Source material: Begin
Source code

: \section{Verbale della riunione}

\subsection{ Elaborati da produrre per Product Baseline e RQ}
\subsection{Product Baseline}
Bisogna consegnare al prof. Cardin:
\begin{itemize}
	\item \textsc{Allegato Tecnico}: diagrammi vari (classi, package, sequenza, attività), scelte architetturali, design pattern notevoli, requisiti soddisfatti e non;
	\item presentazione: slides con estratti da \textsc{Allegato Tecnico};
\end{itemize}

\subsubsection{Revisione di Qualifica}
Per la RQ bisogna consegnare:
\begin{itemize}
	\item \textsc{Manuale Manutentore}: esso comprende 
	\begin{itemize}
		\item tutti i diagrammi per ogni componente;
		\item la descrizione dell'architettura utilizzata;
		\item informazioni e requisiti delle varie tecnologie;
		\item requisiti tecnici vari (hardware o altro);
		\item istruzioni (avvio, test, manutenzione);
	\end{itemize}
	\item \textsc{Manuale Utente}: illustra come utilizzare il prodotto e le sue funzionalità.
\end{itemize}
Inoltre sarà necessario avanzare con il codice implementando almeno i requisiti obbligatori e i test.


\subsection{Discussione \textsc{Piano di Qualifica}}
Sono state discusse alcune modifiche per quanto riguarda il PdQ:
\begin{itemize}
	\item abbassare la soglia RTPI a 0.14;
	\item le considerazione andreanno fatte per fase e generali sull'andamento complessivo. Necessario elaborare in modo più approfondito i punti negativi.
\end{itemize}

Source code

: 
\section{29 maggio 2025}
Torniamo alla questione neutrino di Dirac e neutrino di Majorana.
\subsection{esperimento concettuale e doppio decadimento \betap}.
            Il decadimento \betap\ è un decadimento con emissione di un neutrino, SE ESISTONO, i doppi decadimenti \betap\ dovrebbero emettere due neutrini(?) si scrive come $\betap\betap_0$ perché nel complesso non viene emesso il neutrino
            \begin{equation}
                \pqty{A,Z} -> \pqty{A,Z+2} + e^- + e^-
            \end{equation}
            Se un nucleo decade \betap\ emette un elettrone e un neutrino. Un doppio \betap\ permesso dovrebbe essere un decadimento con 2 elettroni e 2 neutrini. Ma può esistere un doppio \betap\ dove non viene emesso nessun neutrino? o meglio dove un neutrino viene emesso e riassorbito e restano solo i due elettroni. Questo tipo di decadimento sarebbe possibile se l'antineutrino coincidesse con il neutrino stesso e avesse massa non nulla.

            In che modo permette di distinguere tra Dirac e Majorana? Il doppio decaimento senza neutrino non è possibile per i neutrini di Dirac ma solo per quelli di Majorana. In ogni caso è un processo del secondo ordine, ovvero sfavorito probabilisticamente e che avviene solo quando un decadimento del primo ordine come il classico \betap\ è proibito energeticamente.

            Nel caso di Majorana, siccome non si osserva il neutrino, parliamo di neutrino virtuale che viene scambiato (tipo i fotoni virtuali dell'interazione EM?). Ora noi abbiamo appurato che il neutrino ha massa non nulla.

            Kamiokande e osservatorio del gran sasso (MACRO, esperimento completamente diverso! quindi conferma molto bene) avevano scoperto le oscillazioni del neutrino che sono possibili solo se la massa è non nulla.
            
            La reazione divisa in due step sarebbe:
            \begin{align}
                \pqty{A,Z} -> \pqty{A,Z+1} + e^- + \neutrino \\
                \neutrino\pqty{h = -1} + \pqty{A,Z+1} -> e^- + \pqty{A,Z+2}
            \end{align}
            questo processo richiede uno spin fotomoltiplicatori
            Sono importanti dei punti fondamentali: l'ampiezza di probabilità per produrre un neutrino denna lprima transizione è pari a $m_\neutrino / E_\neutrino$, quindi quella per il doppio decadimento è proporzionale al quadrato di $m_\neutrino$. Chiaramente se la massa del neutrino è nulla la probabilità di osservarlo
Source material: End
**How to complete this task:**
Restate the entries. Match them exactly.

**Expected output:**
Source code

: \section{Verbale della riunione}

\subsection{ Elaborati da produrre per Product Baseline e RQ}
\subsection{Product Baseline}
Bisogna consegnare al prof. Cardin:
\begin{itemize}
	\item \textsc{Allegato Tecnico}: diagrammi vari (classi, package, sequenza, attività), scelte architetturali, design pattern notevoli, requisiti soddisfatti e non;
	\item presentazione: slides con estratti da \textsc{Allegato Tecnico};
\end{itemize}

\subsubsection{Revisione di Qualifica}
Per la RQ bisogna consegnare:
\begin{itemize}
	\item \textsc{Manuale Manutentore}: esso comprende 
	\begin{itemize}
		\item tutti i diagrammi per ogni componente;
		\item la descrizione dell'architettura utilizzata;
		\item informazioni e requisiti delle varie tecnologie;
		\item requisiti tecnici vari (hardware o altro);
		\item istruzioni (avvio, test, manutenzione);
	\end{itemize}
	\item \textsc{Manuale Utente}: illustra come utilizzare il prodotto e le sue funzionalità.
\end{itemize}
Inoltre sarà necessario avanzare con il codice implementando almeno i requisiti obbligatori e i test.


\subsection{Discussione \textsc{Piano di Qualifica}}
Sono state discusse alcune modifiche per quanto riguarda il PdQ:
\begin{itemize}
	\item abbassare la soglia RTPI a 0.14;
	\item le considerazione andreanno fatte per fase e generali sull'andamento complessivo. Necessario elaborare in modo più approfondito i punti negativi.
\end{itemize}

Source code

: 
\section{29 maggio 2025}
Torniamo alla questione neutrino di Dirac e neutrino di Majorana.
\subsection{esperimento concettuale e doppio decadimento \betap}.
            Il decadimento \betap\ è un decadimento con emissione di un neutrino, SE ESISTONO, i doppi decadimenti \betap\ dovrebbero emettere due neutrini(?) si scrive come $\betap\betap_0$ perché nel complesso non viene emesso il neutrino
            \begin{equation}
                \pqty{A,Z} -> \pqty{A,Z+2} + e^- + e^-
            \end{equation}
            Se un nucleo decade \betap\ emette un elettrone e un neutrino. Un doppio \betap\ permesso dovrebbe essere un decadimento con 2 elettroni e 2 neutrini. Ma può esistere un doppio \betap\ dove non viene emesso nessun neutrino? o meglio dove un neutrino viene emesso e riassorbito e restano solo i due elettroni. Questo tipo di decadimento sarebbe possibile se l'antineutrino coincidesse con il neutrino stesso e avesse massa non nulla.

            In che modo permette di distinguere tra Dirac e Majorana? Il doppio decaimento senza neutrino non è possibile per i neutrini di Dirac ma solo per quelli di Majorana. In ogni caso è un processo del secondo ordine, ovvero sfavorito probabilisticamente e che avviene solo quando un decadimento del primo ordine come il classico \betap\ è proibito energeticamente.

            Nel caso di Majorana, siccome non si osserva il neutrino, parliamo di neutrino virtuale che viene scambiato (tipo i fotoni virtuali dell'interazione EM?). Ora noi abbiamo appurato che il neutrino ha massa non nulla.

            Kamiokande e osservatorio del gran sasso (MACRO, esperimento completamente diverso! quindi conferma molto bene) avevano scoperto le oscillazioni del neutrino che sono possibili solo se la massa è non nulla.
            
            La reazione divisa in due step sarebbe:
            \begin{align}
                \pqty{A,Z} -> \pqty{A,Z+1} + e^- + \neutrino \\
                \neutrino\pqty{h = -1} + \pqty{A,Z+1} -> e^- + \pqty{A,Z+2}
            \end{align}
            questo processo richiede uno spin fotomoltiplicatori
            Sono importanti dei punti fondamentali: l'ampiezza di probabilità per produrre un neutrino denna lprima transizione è pari a $m_\neutrino / E_\neutrino$, quindi quella per il doppio decadimento è proporzionale al quadrato di $m_\neutrino$. Chiaramente se la massa del neutrino è nulla la probabilità di osservarlo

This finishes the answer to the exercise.